Solitary: A Novel

Home > Other > Solitary: A Novel > Page 7
Solitary: A Novel Page 7

by Travis Thrasher


  I don't know whether I should laugh or shiver.

  My mother plows down the long driveway from Aunt Alice's house. It's twenty minutes after the quote of the day involving us somehow going to hell. That was the climax of the morning as far as I'm concerned. The only thing that could have topped that would've been the mannequin standing up and asking me to play a game of checkers.

  I'm waiting for Mom to say something.

  When she does, it's a keeper.

  "Well, that brings the term dysfunctional family to a whole new level."

  We laugh. I mean really laugh.

  Sometimes when life is so amazingly awful, that's all you can do. That's one option, at least. It's either laugh or cry. We've done our share of both.

  "Was she always that friendly?" I joke.

  "She saw Robert. At least I got that out of her."

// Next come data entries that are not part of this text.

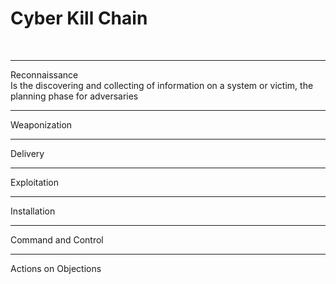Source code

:# Cyber Kill Chain
<br>

********

Reconnaissance
<br>
Is the discovering and collecting of information on a system or victim, the planning phase for adversaries

********

Weaponization
<br>

********

Delivery
<br>

********

Exploitation
<br>

********

Installation
<br>

********

Command and Control
<br>

********

Actions on Objections
<br>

  "Maybe she buried him in the backyard."

  "Stop."

  "Did you smell it in there?"

  "Yes."

  "That wasn't a normal smell. That wasn't the sort of something's- gone-bad-in-the-garbage smell. That was the sort of Dahmer-next-door smell."

  "Stop it."

  "I'm serious," I say.

  "It's probably just some dead animal."

  "Oh, well, in that case, it's fine."

  My mom laughs at my sarcasm. "I didn't realize-I didn't know she was like that."

  "What do you mean?" I ask. "You didn't realize Aunt Alice was completely whacked?"

  "Stop."

  "This was fun. Can't wait to meet some more relatives."

  "Chris-"

  "I'm not even going to say it."

  "Then don't."

  But of course I do. "I don't get why we came back here."

  "I thought you weren't going to say it."

  "Did I say that? Sorry, my thought spoke out loud."

  "We've had this conversation a hundred times."

  "And a hundred times, I keep getting the wrong answers."

  "There's no right answer I can give you," Mom tells me.

  "Sure there is."

  "No. Because all you want to hear is that we're leaving this place. And that's not going to happen. We're staying."

  "Even if that means we're going to hell?"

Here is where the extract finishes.